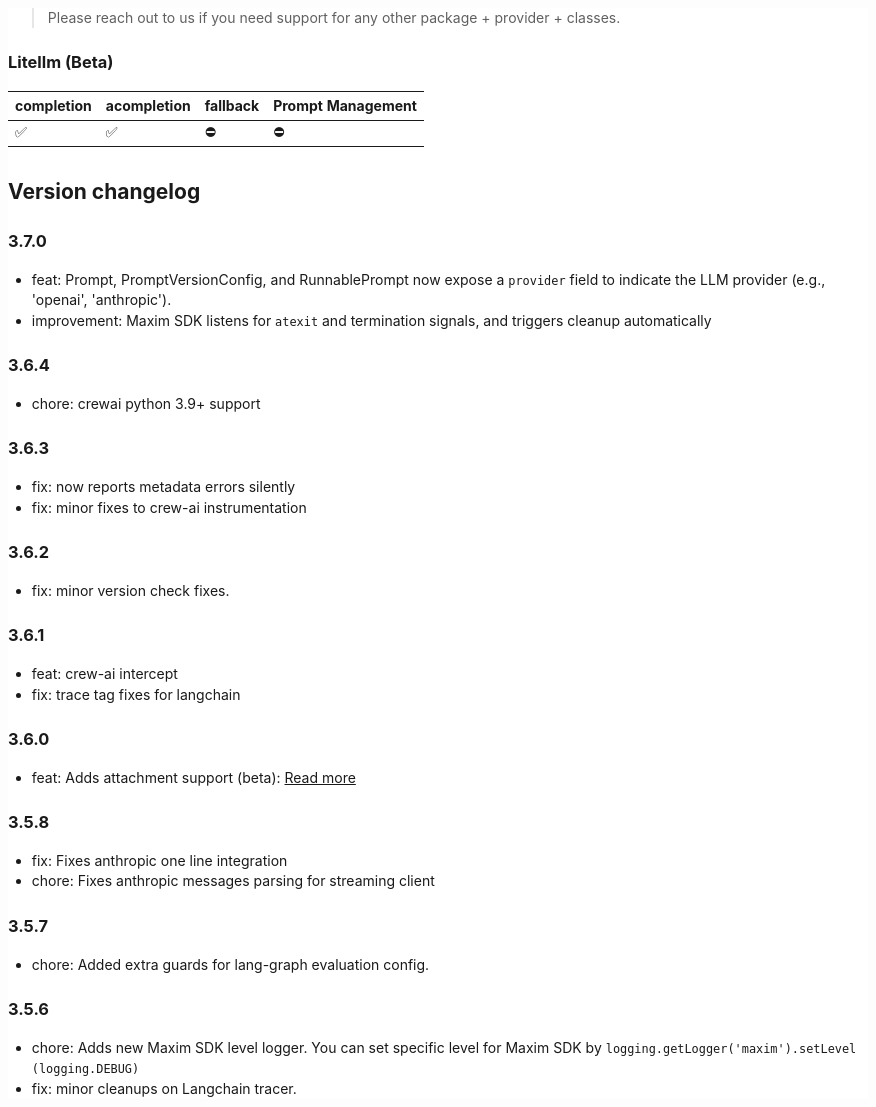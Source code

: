 > Please reach out to us if you need support for any other package + provider + classes.

### Litellm (Beta)

| completion | acompletion | fallback | Prompt Management |
| ---------- | ----------- | -------- | ----------------- |
| ✅         | ✅          | ⛔️      | ⛔️               |

## Version changelog

### 3.7.0

- feat: Prompt, PromptVersionConfig, and RunnablePrompt now expose a `provider` field to indicate the LLM provider (e.g., 'openai', 'anthropic').
- improvement: Maxim SDK listens for `atexit` and termination signals, and triggers cleanup automatically

### 3.6.4

- chore: crewai python 3.9+ support

### 3.6.3

- fix: now reports metadata errors silently
- fix: minor fixes to crew-ai instrumentation

### 3.6.2

- fix: minor version check fixes.

### 3.6.1

- feat: crew-ai intercept
- fix: trace tag fixes for langchain

### 3.6.0

- feat: Adds attachment support (beta): [Read more](https://www.getmaxim.ai/docs/observe/how-to/log-your-application/add-attachments)

### 3.5.8

- fix: Fixes anthropic one line integration
- chore: Fixes anthropic messages parsing for streaming client

### 3.5.7

- chore: Added extra guards for lang-graph evaluation config.

### 3.5.6

- chore: Adds new Maxim SDK level logger. You can set specific level for Maxim SDK by `logging.getLogger('maxim').setLevel(logging.DEBUG)`
- fix: minor cleanups on Langchain tracer.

= = = = = = =

- [What the task asks] What is the number of lines in the records that include the word "Adds"? Answer with that number only.

- [Solution to this exercise] 2